Go through the records and copy each line where the word "caption" occurs.
##### EXTRACTED INFORMATION #####
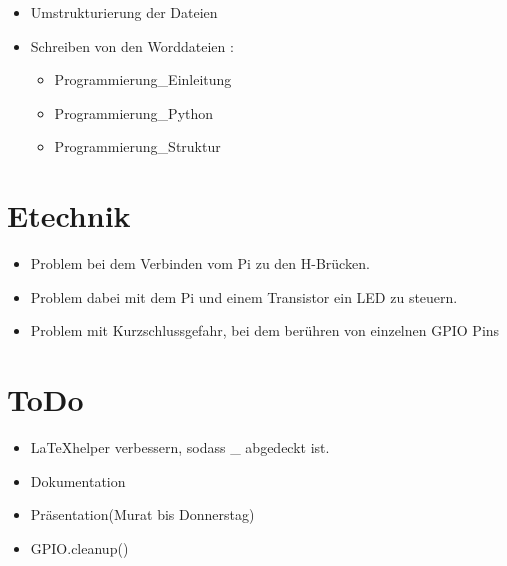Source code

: \documentclass{article}
\begin{document}
\begin{itemize}

\item Umstrukturierung der Dateien

\item Schreiben von den Worddateien :
\begin{itemize}

\item Programmierung\_Einleitung

\item Programmierung\_Python

\item Programmierung\_Struktur

\end{itemize} 

\end{itemize}

\section{Etechnik}

\begin{itemize}

\item Problem bei dem Verbinden vom Pi zu den H-Brücken.

\item Problem dabei mit dem Pi und einem Transistor ein LED zu steuern.


\item Problem mit Kurzschlussgefahr, bei dem berühren von einzelnen GPIO Pins

\end{itemize}

\section{ToDo}

\begin{itemize}

\item \LaTeX helper verbessern, sodass \_ abgedeckt ist.

\item Dokumentation 

\item Pr\"{a}sentation(Murat bis Donnerstag)

\item GPIO.cleanup()

\end{itemize}
\end{document}
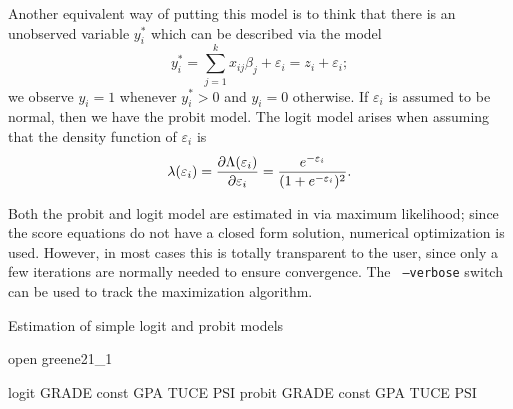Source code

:Another
equivalent way of putting this model is to think that there is an
unobserved variable $y^*_i$ which can be described via the model
\begin{equation}
  \label{eq:qr-latent}
  y^*_i = \sum_{j=1}^k x_{ij} \beta_j + \varepsilon_i = z_i  +
  \varepsilon_i ;
\end{equation}
we observe $y_i = 1$ whenever $y^*_i > 0$ and $y_i = 0$ otherwise. If
$\varepsilon_i$ is assumed to be normal, then we have the probit
model. The logit model arises when assuming that the density function of
$\varepsilon_i$ is 
\[
  \lambda(\varepsilon_i) =
  \frac{\partial \Lambda(\varepsilon_i)}{\partial \varepsilon_i} =
  \frac{e^{-\varepsilon_i}}{(1 + e^{-\varepsilon_i})^2} .
\]

Both the probit and logit model are estimated in  via
maximum likelihood; since the score equations do not have a closed
form solution, numerical optimization is used. However, in most cases
this is totally transparent to the user, since only a few iterations
are normally needed to ensure convergence. The \texttt{ --verbose}
switch can be used to track the maximization algorithm.

\begin{script}[htbp]
  \caption{Estimation of simple logit and probit models}
  \label{simple-QR}
\begin{code}
open greene21_1

logit GRADE const GPA TUCE PSI
probit GRADE const GPA TUCE PSI
\end{code}
\end{script}

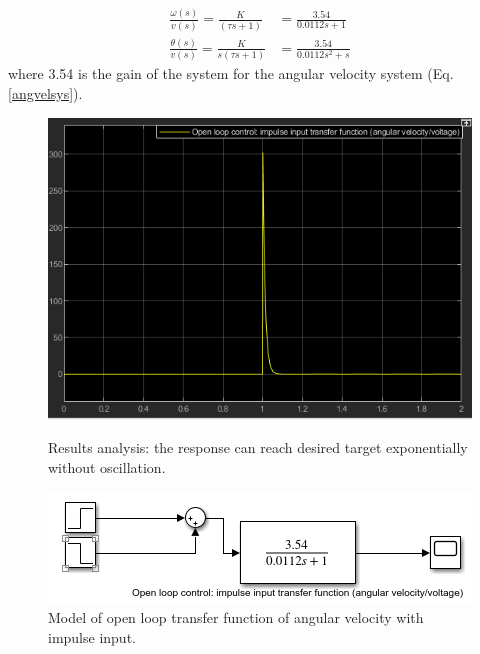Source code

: \documentclass[conference]{IEEEtran}
\begin{document}
\begin{align}
    \frac{\omega (s)}{v(s)} = \frac{K}{(\tau s +1)} &= \frac{3.54}{0.0112s + 1} \label{angvelsys}\\
    \frac{\theta (s)}{v(s)} = \frac{K}{s(\tau s + 1)} &= \frac{3.54}{0.0112s^2 + s}
\end{align}
where 3.54 is the gain of the system for the angular velocity system (Eq.\ref{angvelsys}).
\begin{figure}[htbp]
    \centering
    \begin{minipage}[b]{0.24\textwidth}
        \includegraphics[width=\textwidth]{./Graph/G1.png}
        \caption{Results analysis: the response can reach desired target exponentially without oscillation.}
    \end{minipage}
    \hfill
    \begin{minipage}[b]{0.24\textwidth}
        \centering
        \includegraphics[width=\textwidth]{./Graph/Graph1.png}
        \caption{Model of open loop transfer function of angular velocity with impulse input.}
    \end{minipage}
\end{figure}
\end{document}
#####
* **PROBLEM SOLUTION**
  \caption{Estimation of simple logit and probit models}
        \caption{Results analysis: the response can reach desired target exponentially without oscillation.}
        \caption{Model of open loop transfer function of angular velocity with impulse input.}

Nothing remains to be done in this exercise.